- _YOUR TASK_
Both the line containing "## Which graphic" and the line containing "- Bounded Quietude" belong to the span. Output exactly that span from the listing below, and nothing outside it.

- _RECORDS_
= Beginning of Section =
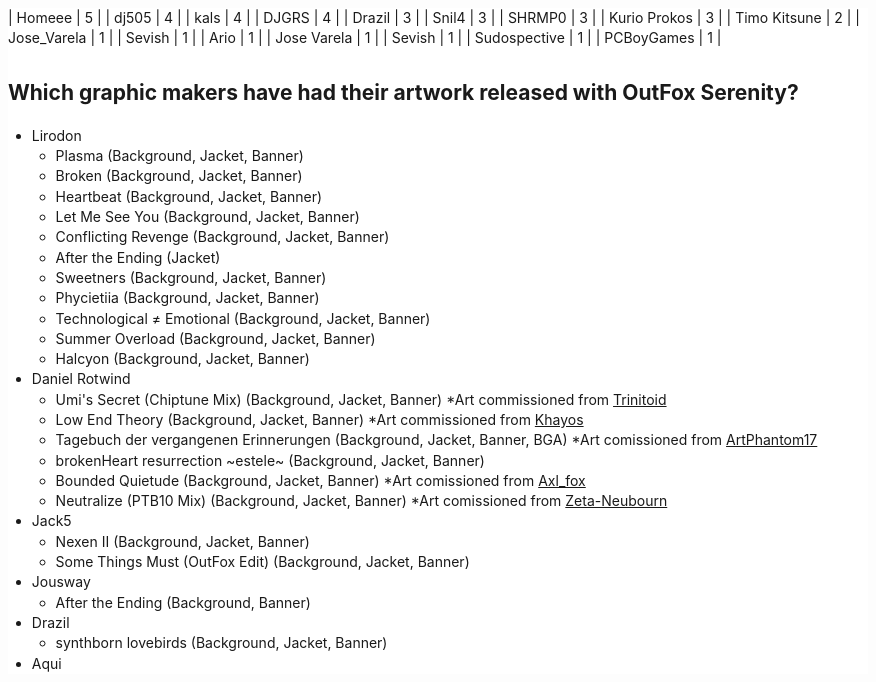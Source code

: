 | Homeee | 5 |
| dj505 | 4 |
| kals | 4 |
| DJGRS | 4 |
| Drazil | 3 |
| Snil4 | 3 |
| SHRMP0 | 3 |
| Kurio Prokos | 3 |
| Timo Kitsune | 2 |
| Jose_Varela | 1 |
| Sevish | 1 |
| Ario | 1 |
| Jose Varela | 1 |
| Sevish | 1 |
| Sudospective | 1 |
| PCBoyGames | 1 |

## Which graphic makers have had their artwork released with OutFox Serenity?

- Lirodon
    - Plasma (Background, Jacket, Banner)
    - Broken (Background, Jacket, Banner)
    - Heartbeat (Background, Jacket, Banner)
    - Let Me See You (Background, Jacket, Banner)
    - Conflicting Revenge (Background, Jacket, Banner)
    - After the Ending (Jacket)
    - Sweetners (Background, Jacket, Banner)
    - Phycietiia (Background, Jacket, Banner)
    - Technological ≠ Emotional (Background, Jacket, Banner)
    - Summer Overload (Background, Jacket, Banner)
    - Halcyon (Background, Jacket, Banner)
- Daniel Rotwind
    - Umi's Secret (Chiptune Mix) (Background, Jacket, Banner) *Art commissioned from  [Trinitoid](https://twitter.com/Trinitroid/status/1465752223439228931)
    - Low End Theory (Background, Jacket, Banner) *Art commissioned from  [Khayos](https://twitter.com/Khayos_Rave)
    - Tagebuch der vergangenen Erinnerungen (Background, Jacket, Banner, BGA) *Art comissioned from  [ArtPhantom17](https://twitter.com/Speed_Demon17)
    - brokenHeart resurrection ~estele~ (Background, Jacket, Banner)
    - Bounded Quietude (Background, Jacket, Banner) *Art comissioned from  [Axl_fox](https://twitter.com/Axl_fox)
    - Neutralize (PTB10 Mix) (Background, Jacket, Banner) *Art comissioned from  [Zeta-Neubourn](https://twitter.com/ZetaNeubourn)
- Jack5
    - Nexen II (Background, Jacket, Banner)
    - Some Things Must (OutFox Edit) (Background, Jacket, Banner)
- Jousway
    - After the Ending (Background, Banner)
- Drazil
    - synthborn lovebirds (Background, Jacket, Banner)
- Aqui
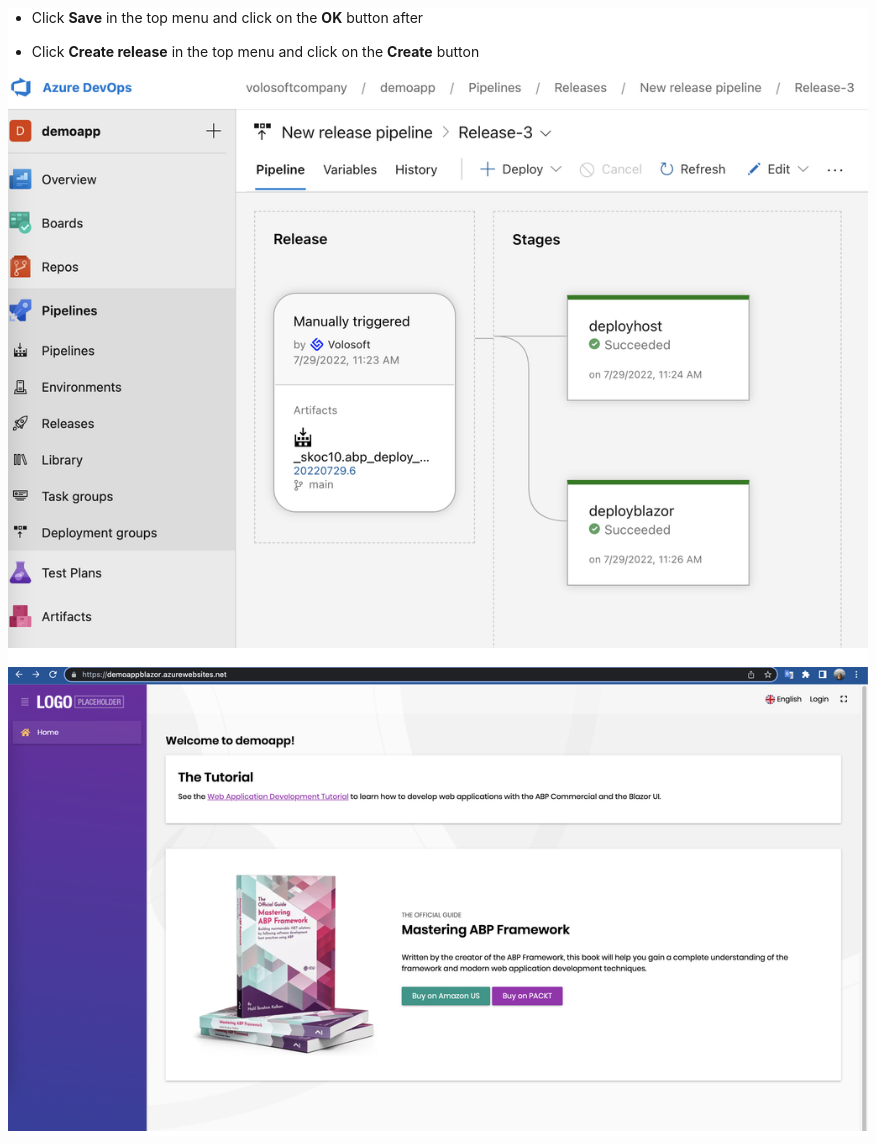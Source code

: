 * Click **Save** in the top menu and click on the **OK** button after

* Click **Create release** in the top menu and click on the **Create** button

![azdevops-17](images/azdevops-17.png)

![azdevops-22](images/azdevops-22.png)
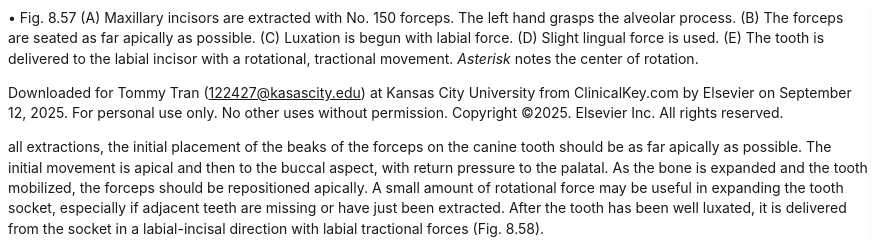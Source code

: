 • Fig. 8.57 (A) Maxillary incisors are extracted with No. 150 forceps. The left hand grasps the alveolar process. (B) The forceps are seated as far apically as possible. (C) Luxation is begun with labial force. (D) Slight lingual force is used. (E) The tooth is delivered to the labial incisor with a rotational, tractional movement. *Asterisk* notes the center of rotation.

Downloaded for Tommy Tran (122427@kasascity.edu) at Kansas City University from ClinicalKey.com by Elsevier on September 12, 2025. For personal use only. No other uses without permission. Copyright ©2025. Elsevier Inc. All rights reserved.

all extractions, the initial placement of the beaks of the forceps on the canine tooth should be as far apically as possible. The initial movement is apical and then to the buccal aspect, with return pressure to the palatal. As the bone is expanded and the tooth mobilized, the forceps should be repositioned apically. A small amount of rotational force may be useful in expanding the tooth socket, especially if adjacent teeth are missing or have just been extracted. After the tooth has been well luxated, it is delivered from the socket in a labial-incisal direction with labial tractional forces (Fig. 8.58).
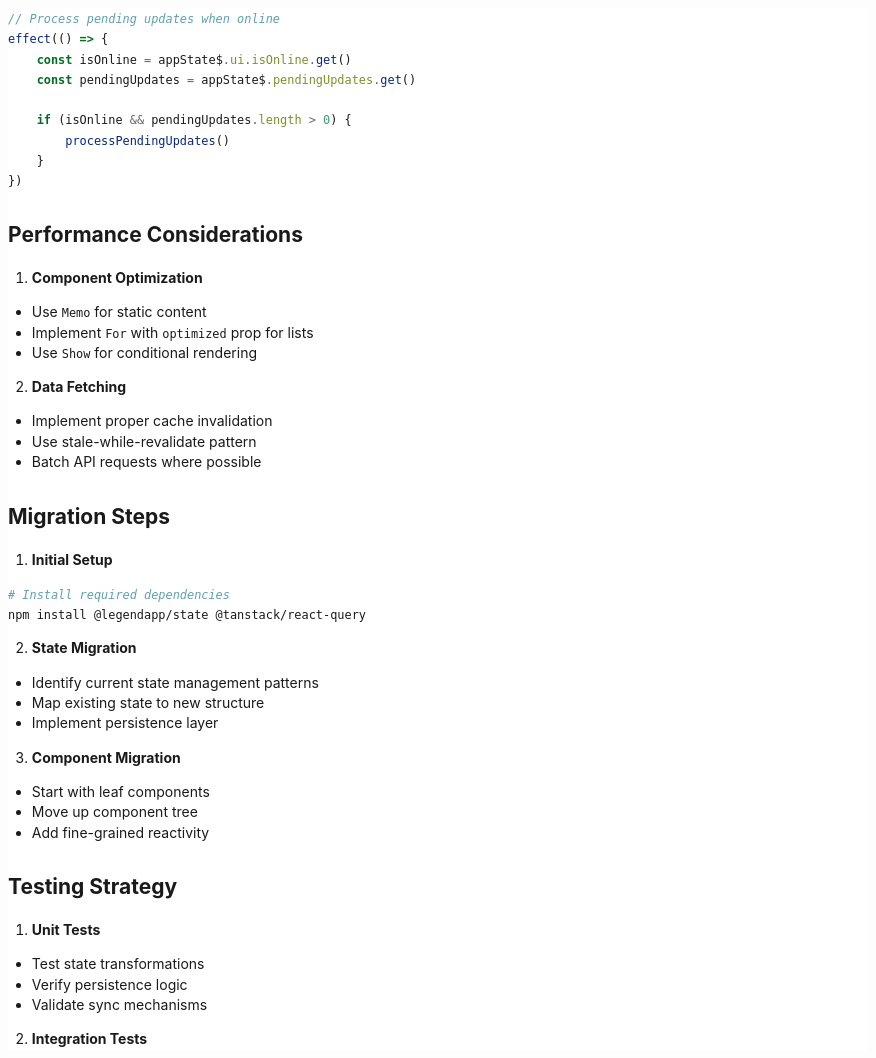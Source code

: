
 ```typescript
// Process pending updates when online
effect(() => {
    const isOnline = appState$.ui.isOnline.get()
    const pendingUpdates = appState$.pendingUpdates.get()

    if (isOnline && pendingUpdates.length > 0) {
        processPendingUpdates()
    }
})
```

## Performance Considerations

1. **Component Optimization**

- Use `Memo` for static content
- Implement `For` with `optimized` prop for lists
- Use `Show` for conditional rendering

2. **Data Fetching**

- Implement proper cache invalidation
- Use stale-while-revalidate pattern
- Batch API requests where possible

## Migration Steps

1. **Initial Setup**

```bash
# Install required dependencies
npm install @legendapp/state @tanstack/react-query
```

2. **State Migration**

- Identify current state management patterns
- Map existing state to new structure
- Implement persistence layer

3. **Component Migration**

- Start with leaf components
- Move up component tree
- Add fine-grained reactivity

## Testing Strategy

1. **Unit Tests**

- Test state transformations
- Verify persistence logic
- Validate sync mechanisms

2. **Integration Tests**
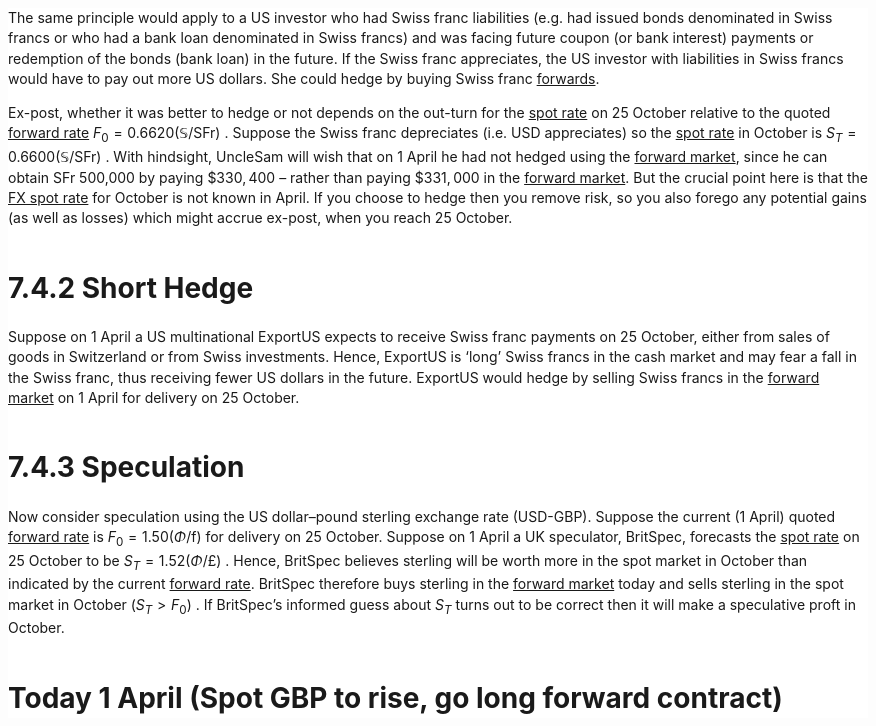 The same principle would apply to a US investor who had Swiss franc liabilities (e.g. had issued bonds denominated in Swiss francs or who had a bank loan denominated in Swiss francs) and was facing future coupon (or bank interest) payments or redemption of the bonds (bank loan) in the future. If the Swiss franc appreciates, the US investor with liabilities in Swiss francs would have to pay out more US dollars. She could hedge by buying Swiss franc [forwards](../../../Financial%20Markets/Financial%20Asset%20Pricing%20Theory%20Overview/Chapter%2012%20-%20Derivatives/Forwards%20and%20Futures.md).  

Ex-post, whether it was better to hedge or not depends on the out-turn for the [spot rate](../../../International%20Finance/The%20Foreign%20Exchange%20Market%20Annotations.md) on 25 October relative to the quoted [forward rate](../../../Clippings/Forward%20Points%20in%20Currency.md) $F_{0}=0.6620(\mathbb{S}/\mathrm{SFr})$ . Suppose the Swiss franc depreciates (i.e. USD appreciates) so the [spot rate](../../../International%20Finance/The%20Foreign%20Exchange%20Market%20Annotations.md) in October is $S_{T}=0.6600(\mathbb{\mathbb{S}}/\mathrm{SFr})$ . With hindsight, UncleSam will wish that on 1 April he had not hedged using the [forward market](../../../Financial%20Markets/Fixed%20Income%20Securities%20Tools%20for%20Today's%20Markets/Chapter%2015/Tba%20and%20Specified%20Pools%20Markets.md), since he can obtain SFr 500,000 by paying $\$330,400$ – rather than paying $\$331,000$ in the [forward market](../../../Financial%20Markets/Fixed%20Income%20Securities%20Tools%20for%20Today's%20Markets/Chapter%2015/Tba%20and%20Specified%20Pools%20Markets.md). But the crucial point here is that the [FX spot rate](../../../Financial%20Instruments/Lecture%20Notes-%20Financial%20Instruments/Teaching%20Note%201-%20Forward%20Rates%20Agreement/Foreign%20Exchange%20Quoting%20Conventions.md) for October is not known in April. If you choose to hedge then you remove risk, so you also forego any potential gains (as well as losses) which might accrue ex-post, when you reach 25 October.  

# 7.4.2 Short Hedge  

Suppose on 1 April a US multinational ExportUS expects to receive Swiss franc payments on 25 October, either from sales of goods in Switzerland or from Swiss investments. Hence, ExportUS is ‘long’ Swiss francs in the cash market and may fear a fall in the Swiss franc, thus receiving fewer US dollars in the future. ExportUS would hedge by selling Swiss francs in the [forward market](../../../Financial%20Markets/Fixed%20Income%20Securities%20Tools%20for%20Today's%20Markets/Chapter%2015/Tba%20and%20Specified%20Pools%20Markets.md) on 1 April for delivery on 25 October.  

# 7.4.3 Speculation  

Now consider speculation using the US dollar–pound sterling exchange rate (USD-GBP). Suppose the current (1 April) quoted [forward rate](../../../Clippings/Forward%20Points%20in%20Currency.md) is $F_{0}=1.50(\Phi/\mathrm{f})$ for delivery on 25 October. Suppose on 1 April a UK speculator, BritSpec, forecasts the [spot rate](../../../International%20Finance/The%20Foreign%20Exchange%20Market%20Annotations.md) on 25 October to be $S_{T}=1.52(\Phi/£)$ . Hence, BritSpec believes sterling will be worth more in the spot market in October than indicated by the current [forward rate](../../../Clippings/Forward%20Points%20in%20Currency.md). BritSpec therefore buys sterling in the [forward market](../../../Financial%20Markets/Fixed%20Income%20Securities%20Tools%20for%20Today's%20Markets/Chapter%2015/Tba%20and%20Specified%20Pools%20Markets.md) today and sells sterling in the spot market in October $(S_{T}>F_{0})$ . If BritSpec’s informed guess about $S_{T}$ turns out to be correct then it will make a speculative proft in October.  

# Today 1 April (Spot GBP to rise, go long forward contract)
= End of Section =
- _WRITTEN ANSWER_
## Which graphic makers have had their artwork released with OutFox Serenity?

- Lirodon
    - Plasma (Background, Jacket, Banner)
    - Broken (Background, Jacket, Banner)
    - Heartbeat (Background, Jacket, Banner)
    - Let Me See You (Background, Jacket, Banner)
    - Conflicting Revenge (Background, Jacket, Banner)
    - After the Ending (Jacket)
    - Sweetners (Background, Jacket, Banner)
    - Phycietiia (Background, Jacket, Banner)
    - Technological ≠ Emotional (Background, Jacket, Banner)
    - Summer Overload (Background, Jacket, Banner)
    - Halcyon (Background, Jacket, Banner)
- Daniel Rotwind
    - Umi's Secret (Chiptune Mix) (Background, Jacket, Banner) *Art commissioned from  [Trinitoid](https://twitter.com/Trinitroid/status/1465752223439228931)
    - Low End Theory (Background, Jacket, Banner) *Art commissioned from  [Khayos](https://twitter.com/Khayos_Rave)
    - Tagebuch der vergangenen Erinnerungen (Background, Jacket, Banner, BGA) *Art comissioned from  [ArtPhantom17](https://twitter.com/Speed_Demon17)
    - brokenHeart resurrection ~estele~ (Background, Jacket, Banner)
    - Bounded Quietude (Background, Jacket, Banner) *Art comissioned from  [Axl_fox](https://twitter.com/Axl_fox)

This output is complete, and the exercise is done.